Crédit : AHPHC
Edmond Spalikowski was born in Rouen on June 1, 1874. He was the fifth child of François Spalikowski, a painter born in Poland in 1835, and Aline Andrzej-Kowicz, born in 1843. The couple married in Caudebec-en-Caux in 1867.
The young Edmond was a student at the Petit Séminaire du Mont-aux-Malades and Lycée Corneille. Health reasons prevented him from becoming a doctor. He joined pacifist organizations in which he was active.
Edmond Spalikowski wrote, drew and published a great deal: he was a journalist, columnist, cartoonist, poet, art historian, anthropologist, an author of manuscripts and watercolour drawings, and a lecturer. Normandy is the backbone of his fruitful work.
With another local scholar, Mr. Georges Cavé, a justice of peace, he wrote a work on Grugny which includes a long chapter on the departmental asylum.
In Grugny, he was the bursar in charge of the management of stocks. Considerable sums were at stake. He carried out his duties with seriousness and competence, but his heart was often broken by the condition of the people welcomed.
His friend Camille Robert Désert recounts:
"The leisure left to him by his duties as bursar at the Departmental Establishment of Grugny, he devoted it to visiting the boarders, disinherited of fortune and health, on whose fate he looked with affection, to the arrangements to be taken to provide them with as pleasant and salutary a material existence as possible, to the supervision of the farm and the supervision of the accounts"
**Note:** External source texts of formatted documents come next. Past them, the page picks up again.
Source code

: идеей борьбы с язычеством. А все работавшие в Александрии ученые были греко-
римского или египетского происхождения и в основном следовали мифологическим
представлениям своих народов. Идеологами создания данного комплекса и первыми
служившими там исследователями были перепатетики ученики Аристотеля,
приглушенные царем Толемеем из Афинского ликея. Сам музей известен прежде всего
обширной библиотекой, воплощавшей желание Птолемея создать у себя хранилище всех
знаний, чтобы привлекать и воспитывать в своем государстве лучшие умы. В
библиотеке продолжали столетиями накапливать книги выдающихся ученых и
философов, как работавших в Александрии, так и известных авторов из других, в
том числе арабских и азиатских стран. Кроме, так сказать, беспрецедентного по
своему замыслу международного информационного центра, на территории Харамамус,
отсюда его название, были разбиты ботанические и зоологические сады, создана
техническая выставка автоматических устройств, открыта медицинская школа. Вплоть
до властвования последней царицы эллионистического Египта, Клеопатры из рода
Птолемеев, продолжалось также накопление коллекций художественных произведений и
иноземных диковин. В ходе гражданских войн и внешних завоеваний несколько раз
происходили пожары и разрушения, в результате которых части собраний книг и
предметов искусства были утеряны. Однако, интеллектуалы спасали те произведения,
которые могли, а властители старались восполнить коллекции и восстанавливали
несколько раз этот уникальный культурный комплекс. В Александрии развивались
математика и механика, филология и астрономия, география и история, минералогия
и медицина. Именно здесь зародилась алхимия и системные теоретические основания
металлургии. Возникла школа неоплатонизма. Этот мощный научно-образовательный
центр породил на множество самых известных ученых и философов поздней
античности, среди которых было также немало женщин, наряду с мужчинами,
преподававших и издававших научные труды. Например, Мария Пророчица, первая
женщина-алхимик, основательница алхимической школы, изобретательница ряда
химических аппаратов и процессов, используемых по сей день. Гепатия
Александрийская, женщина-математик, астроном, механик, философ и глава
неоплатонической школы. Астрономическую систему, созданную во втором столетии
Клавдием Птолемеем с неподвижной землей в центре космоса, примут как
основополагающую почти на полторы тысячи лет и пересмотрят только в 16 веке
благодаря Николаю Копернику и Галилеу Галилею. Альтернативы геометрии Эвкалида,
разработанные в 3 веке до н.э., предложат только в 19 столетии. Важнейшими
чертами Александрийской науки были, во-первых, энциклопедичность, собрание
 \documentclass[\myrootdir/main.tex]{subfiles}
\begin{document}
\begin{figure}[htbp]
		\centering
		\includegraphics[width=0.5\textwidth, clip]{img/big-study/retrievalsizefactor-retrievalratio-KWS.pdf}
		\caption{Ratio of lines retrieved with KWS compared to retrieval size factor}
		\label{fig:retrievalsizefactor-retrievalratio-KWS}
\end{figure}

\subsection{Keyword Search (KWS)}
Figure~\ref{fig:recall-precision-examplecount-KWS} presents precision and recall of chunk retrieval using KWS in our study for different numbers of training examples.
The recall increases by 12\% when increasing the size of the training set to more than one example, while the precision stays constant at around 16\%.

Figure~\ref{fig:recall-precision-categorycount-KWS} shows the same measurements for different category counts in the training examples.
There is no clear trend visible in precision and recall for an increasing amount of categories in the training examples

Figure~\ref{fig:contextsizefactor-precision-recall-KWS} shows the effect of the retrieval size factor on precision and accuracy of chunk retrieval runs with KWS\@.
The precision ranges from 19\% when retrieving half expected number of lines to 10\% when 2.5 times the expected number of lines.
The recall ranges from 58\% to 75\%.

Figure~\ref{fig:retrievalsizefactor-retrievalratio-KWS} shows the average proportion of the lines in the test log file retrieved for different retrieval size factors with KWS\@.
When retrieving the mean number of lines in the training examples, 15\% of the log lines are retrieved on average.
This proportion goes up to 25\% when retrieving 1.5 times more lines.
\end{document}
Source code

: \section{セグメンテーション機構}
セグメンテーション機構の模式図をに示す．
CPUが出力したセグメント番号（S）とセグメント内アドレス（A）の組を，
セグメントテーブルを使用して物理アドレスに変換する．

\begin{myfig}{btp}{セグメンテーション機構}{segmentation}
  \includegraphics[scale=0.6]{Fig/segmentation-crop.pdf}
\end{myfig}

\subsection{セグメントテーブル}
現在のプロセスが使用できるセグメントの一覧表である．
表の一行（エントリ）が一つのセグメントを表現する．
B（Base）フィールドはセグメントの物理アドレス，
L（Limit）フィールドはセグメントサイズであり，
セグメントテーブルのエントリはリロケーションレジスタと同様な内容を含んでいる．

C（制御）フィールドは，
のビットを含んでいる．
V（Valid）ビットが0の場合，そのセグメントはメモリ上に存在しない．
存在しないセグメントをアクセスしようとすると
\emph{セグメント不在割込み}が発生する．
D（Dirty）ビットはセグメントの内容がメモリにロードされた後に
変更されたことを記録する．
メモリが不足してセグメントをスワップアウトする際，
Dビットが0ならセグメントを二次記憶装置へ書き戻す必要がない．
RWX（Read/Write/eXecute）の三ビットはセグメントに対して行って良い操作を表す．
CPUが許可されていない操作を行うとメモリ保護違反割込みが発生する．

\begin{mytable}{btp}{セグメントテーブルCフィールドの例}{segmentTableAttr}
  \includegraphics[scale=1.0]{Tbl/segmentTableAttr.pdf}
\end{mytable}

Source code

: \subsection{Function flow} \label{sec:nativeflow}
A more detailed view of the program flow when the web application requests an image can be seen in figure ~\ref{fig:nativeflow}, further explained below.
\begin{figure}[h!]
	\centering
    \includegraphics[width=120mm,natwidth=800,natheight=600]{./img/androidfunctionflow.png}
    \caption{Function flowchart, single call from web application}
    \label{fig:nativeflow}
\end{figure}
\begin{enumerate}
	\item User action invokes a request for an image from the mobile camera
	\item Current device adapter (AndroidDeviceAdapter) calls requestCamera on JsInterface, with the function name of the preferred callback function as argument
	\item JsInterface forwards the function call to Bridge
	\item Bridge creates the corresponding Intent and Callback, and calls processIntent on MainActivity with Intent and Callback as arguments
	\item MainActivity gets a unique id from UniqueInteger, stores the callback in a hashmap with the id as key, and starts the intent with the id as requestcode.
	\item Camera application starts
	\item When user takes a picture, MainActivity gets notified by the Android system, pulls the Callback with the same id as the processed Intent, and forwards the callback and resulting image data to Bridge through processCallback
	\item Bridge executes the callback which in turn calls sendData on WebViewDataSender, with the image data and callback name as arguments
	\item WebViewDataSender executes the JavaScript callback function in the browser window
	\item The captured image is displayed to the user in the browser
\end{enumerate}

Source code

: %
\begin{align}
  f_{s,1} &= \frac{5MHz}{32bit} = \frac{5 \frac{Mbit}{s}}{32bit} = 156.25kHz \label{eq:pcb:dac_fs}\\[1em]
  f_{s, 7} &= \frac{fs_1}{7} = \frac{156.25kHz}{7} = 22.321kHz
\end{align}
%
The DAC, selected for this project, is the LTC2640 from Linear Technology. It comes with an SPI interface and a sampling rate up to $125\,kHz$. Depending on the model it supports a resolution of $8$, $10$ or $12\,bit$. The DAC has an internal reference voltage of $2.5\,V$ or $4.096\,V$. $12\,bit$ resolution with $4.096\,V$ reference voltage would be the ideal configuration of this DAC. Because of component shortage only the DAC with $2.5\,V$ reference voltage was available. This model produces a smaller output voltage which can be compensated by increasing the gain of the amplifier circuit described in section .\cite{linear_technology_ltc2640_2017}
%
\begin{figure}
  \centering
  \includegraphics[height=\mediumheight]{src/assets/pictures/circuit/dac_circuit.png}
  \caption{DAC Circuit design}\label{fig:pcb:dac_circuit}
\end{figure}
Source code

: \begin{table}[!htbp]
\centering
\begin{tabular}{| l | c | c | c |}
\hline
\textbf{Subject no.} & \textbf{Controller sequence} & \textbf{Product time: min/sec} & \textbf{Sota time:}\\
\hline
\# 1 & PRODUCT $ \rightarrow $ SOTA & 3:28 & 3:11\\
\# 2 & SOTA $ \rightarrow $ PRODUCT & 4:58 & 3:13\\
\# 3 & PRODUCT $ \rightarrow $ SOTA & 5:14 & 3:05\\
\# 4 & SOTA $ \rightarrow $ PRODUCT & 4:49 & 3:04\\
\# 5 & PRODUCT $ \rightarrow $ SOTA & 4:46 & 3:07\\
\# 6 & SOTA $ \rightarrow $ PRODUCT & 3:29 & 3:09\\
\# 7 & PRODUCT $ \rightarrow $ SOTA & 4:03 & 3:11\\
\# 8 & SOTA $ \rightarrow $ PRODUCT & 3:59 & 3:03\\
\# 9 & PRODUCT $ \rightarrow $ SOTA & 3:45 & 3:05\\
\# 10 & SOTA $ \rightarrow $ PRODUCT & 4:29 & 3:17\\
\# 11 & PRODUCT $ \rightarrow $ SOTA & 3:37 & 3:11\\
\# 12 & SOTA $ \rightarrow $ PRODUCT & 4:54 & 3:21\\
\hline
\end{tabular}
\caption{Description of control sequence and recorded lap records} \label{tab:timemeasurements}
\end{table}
Grugny, a sad village with a sad Welfare Establishment, where I spent the saddest years of my life! I will never forget the morose barracks and joyless jail where I brushed against other administrative prisoners, most often trying to make the incarceration of inmates even more painful by their bad understanding, their impotent rages and their narrow-mindedness.
I was there first under a director with a big heart, Mr. Dequen, whose name everyone pronounces only with respect, then under another fierce and narrow-minded one.
I suffered for three years from all my sensitivity as a poet in absorbing and poorly paid positions. But what would the money have been worth even without the free expansion of oneself? And I come out of it with a comfortable heart, happy to have broken my chain of servitude, very happy also that the burden of it has earned me a few thousand francs of pension, which has made me curse this hell a little less, from which comes the endless complaint of those whom fate is riveted by necessity and the hope of a retirement.
Edmond Spalikowski.
Across Normandy (Library of Rouen. Volume II. M 5557/2)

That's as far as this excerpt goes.